Walt Kuhn
Salander-O'Reilly Galleries
In 1913 Walt Kuhn and Arthur B. Davies were primarily responsible for the character of the Armory Show. As the wonderful works here indicate, Kuhn never quite recovered from the experience; if one compares these persistently small prints and sculptural whittlings, primitivist in style and theme, with his paintings, one realizes that he thereafter became a split personality—half Modernist (the more suppressed side) and half a social realist of deviant individuality. The prints have a peculiarly immediate effect due to their metallic paper. They show female nudes as symbols of abundance, especially in the abstract Rosebud, ca. 1920, in which the nudes unite with fruit to form an erotic/exotic display of gushing petals, a kind of abstract Busby Berkeley pattern of women. These works, which span the Roaring Twenties and the Depression, are inseparable from the F. Scott Fitzgerald flush of fake, hollow success.
The vitalism and intimacy of the prints is matched by the sculptural pieces, which are often totemic in character and are readable as amulets or good luck charms. The sculptures seem made explicitly for touch, as though one could get the same hold on them that the artist did when he whittled them; you might take one in the hand for reassurance, like a rabbit’s foot. There is a primitive particularity to them all. Some of the pieces have a caricatural as well as a structural wit, others verge on overt nonobjectivity, and many are like hieroglyphic notations, representing an inconclusive search for meaning. Kuhn tries to whittle his way to sensuous and emotional wisdom but doesn’t quite succeed. Yet through the prominence of the marks of their making the works are dense, to the very roots of their organic materiality (wood), with indeterminate import—with the suggestiveness of indeterminacy, which is crucial for unconscious effect.

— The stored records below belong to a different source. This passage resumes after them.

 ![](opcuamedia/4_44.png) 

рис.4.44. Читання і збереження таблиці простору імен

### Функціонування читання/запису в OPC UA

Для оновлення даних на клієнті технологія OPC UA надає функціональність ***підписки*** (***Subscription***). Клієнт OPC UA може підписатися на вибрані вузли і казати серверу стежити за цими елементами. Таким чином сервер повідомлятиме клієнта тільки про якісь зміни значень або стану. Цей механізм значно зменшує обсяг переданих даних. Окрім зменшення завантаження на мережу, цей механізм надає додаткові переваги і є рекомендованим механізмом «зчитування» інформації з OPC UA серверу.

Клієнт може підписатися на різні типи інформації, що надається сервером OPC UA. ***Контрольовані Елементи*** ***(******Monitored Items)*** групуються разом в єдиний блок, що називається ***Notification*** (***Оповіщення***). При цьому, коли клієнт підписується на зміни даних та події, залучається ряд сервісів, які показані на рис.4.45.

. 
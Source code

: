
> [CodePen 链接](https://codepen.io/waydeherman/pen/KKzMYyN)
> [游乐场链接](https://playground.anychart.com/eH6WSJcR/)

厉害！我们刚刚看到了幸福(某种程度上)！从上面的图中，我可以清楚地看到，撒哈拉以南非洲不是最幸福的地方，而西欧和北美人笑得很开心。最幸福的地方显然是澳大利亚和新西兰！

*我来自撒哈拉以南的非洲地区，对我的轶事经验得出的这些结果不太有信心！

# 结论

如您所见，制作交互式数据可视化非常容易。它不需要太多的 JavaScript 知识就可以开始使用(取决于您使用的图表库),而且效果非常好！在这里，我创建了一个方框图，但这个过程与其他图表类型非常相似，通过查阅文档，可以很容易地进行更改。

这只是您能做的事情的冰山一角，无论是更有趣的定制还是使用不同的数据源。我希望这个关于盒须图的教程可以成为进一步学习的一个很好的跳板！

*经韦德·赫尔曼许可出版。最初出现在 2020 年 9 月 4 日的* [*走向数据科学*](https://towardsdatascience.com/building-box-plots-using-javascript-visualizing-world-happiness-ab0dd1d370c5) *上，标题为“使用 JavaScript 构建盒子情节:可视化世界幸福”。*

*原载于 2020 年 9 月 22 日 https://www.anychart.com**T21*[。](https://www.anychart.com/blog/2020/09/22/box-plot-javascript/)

Some of the works, such as the Elsie Miller and Figures on the Beach reliefs, both ca. 1920, seem all too schematic, yet they achieve vital effect through the directness and energy of their carving and through the figures’ aura of sexuality. In the print Kit Kat Ball, ca. 1920, this sexual vitality is even more explicit, with naked white women dancing to the music of an orchestra of black men. An echo of D.H. Lawrence’s celebratory sexual obsessiveness runs through these works, looking today like a nostalgic attempt to "go native.” But the pieces also seem driven artistically. Kuhn keeps pushing against a limit formed by the art’s need to remain representational, a limit he can easily overcome; the social realist zeitgeist of his period seems to hold him back. For all their charming actuality—and they are a find—these works testify to brilliant lost possibilities. Kuhn was another victim of a once powerfully inhibiting American provincialism and insularity; within its confines, however, he achieved a certain abbreviated, melancholy autonomy.